(Work required)
Please return the lines of the data that contain "Refresh".
======== Entries supplied ========
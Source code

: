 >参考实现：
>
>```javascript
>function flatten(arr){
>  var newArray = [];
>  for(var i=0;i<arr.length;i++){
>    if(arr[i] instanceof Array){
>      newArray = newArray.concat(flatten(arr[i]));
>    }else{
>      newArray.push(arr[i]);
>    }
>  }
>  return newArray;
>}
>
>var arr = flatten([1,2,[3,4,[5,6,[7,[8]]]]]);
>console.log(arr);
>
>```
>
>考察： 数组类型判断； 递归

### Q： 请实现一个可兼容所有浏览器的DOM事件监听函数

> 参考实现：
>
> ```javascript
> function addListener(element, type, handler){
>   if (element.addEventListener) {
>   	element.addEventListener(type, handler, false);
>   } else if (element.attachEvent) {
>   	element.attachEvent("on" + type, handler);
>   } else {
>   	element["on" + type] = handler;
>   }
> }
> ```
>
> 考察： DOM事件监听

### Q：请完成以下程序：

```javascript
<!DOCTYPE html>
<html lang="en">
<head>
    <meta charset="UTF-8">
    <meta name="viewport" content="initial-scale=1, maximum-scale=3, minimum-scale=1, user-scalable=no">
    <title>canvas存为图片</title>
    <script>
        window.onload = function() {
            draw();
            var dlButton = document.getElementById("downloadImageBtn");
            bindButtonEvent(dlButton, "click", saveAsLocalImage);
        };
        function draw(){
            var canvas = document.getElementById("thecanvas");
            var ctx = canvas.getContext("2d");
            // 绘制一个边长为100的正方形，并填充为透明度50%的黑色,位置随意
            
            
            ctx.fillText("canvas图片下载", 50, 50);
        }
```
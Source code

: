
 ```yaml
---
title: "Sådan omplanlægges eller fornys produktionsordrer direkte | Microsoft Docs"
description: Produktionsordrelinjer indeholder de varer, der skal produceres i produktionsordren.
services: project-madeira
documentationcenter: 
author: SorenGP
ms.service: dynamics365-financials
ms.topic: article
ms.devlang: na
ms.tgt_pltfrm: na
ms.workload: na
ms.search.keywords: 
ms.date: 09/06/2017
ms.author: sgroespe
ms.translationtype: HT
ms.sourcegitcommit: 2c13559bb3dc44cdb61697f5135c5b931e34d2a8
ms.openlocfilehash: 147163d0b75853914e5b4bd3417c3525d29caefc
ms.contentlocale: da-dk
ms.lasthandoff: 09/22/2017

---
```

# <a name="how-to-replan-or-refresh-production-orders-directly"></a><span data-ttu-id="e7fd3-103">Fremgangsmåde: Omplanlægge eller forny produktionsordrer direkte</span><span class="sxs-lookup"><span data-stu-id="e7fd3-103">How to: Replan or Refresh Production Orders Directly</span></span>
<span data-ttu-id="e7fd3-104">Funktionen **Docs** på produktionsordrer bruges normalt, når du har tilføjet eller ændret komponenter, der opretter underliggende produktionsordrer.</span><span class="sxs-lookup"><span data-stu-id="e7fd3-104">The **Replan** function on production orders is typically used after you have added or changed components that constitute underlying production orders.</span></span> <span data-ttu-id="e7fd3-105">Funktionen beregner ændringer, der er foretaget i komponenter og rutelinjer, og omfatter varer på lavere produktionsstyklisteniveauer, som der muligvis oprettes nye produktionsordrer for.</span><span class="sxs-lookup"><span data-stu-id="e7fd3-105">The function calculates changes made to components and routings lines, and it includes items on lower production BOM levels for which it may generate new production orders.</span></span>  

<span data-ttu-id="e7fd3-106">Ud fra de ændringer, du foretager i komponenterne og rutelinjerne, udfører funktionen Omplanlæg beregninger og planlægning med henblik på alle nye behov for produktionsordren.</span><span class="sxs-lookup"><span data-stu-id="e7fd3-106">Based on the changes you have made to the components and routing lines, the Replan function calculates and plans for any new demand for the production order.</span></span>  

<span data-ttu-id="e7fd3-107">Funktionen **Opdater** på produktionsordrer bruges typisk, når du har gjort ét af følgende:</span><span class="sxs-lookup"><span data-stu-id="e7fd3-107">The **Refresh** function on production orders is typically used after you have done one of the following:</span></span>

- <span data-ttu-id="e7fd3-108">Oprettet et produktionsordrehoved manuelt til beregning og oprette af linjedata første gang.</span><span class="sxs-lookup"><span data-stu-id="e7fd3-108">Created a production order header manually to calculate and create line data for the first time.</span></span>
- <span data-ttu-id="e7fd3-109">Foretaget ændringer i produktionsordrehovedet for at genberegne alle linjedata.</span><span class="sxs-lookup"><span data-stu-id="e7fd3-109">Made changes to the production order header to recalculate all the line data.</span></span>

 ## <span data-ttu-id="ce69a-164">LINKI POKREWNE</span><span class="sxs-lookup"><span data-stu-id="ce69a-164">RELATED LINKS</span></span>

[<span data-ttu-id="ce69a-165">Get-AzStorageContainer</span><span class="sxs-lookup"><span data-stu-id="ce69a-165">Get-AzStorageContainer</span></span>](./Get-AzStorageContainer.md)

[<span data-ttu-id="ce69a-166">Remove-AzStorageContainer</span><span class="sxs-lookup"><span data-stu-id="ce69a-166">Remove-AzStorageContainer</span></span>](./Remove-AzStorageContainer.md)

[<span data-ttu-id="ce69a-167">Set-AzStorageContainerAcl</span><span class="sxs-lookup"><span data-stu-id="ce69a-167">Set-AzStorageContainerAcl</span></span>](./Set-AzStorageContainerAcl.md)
========
(Task response)
# <a name="how-to-replan-or-refresh-production-orders-directly"></a><span data-ttu-id="e7fd3-103">Fremgangsmåde: Omplanlægge eller forny produktionsordrer direkte</span><span class="sxs-lookup"><span data-stu-id="e7fd3-103">How to: Replan or Refresh Production Orders Directly</span></span>
<span data-ttu-id="e7fd3-107">Funktionen **Opdater** på produktionsordrer bruges typisk, når du har gjort ét af følgende:</span><span class="sxs-lookup"><span data-stu-id="e7fd3-107">The **Refresh** function on production orders is typically used after you have done one of the following:</span></span>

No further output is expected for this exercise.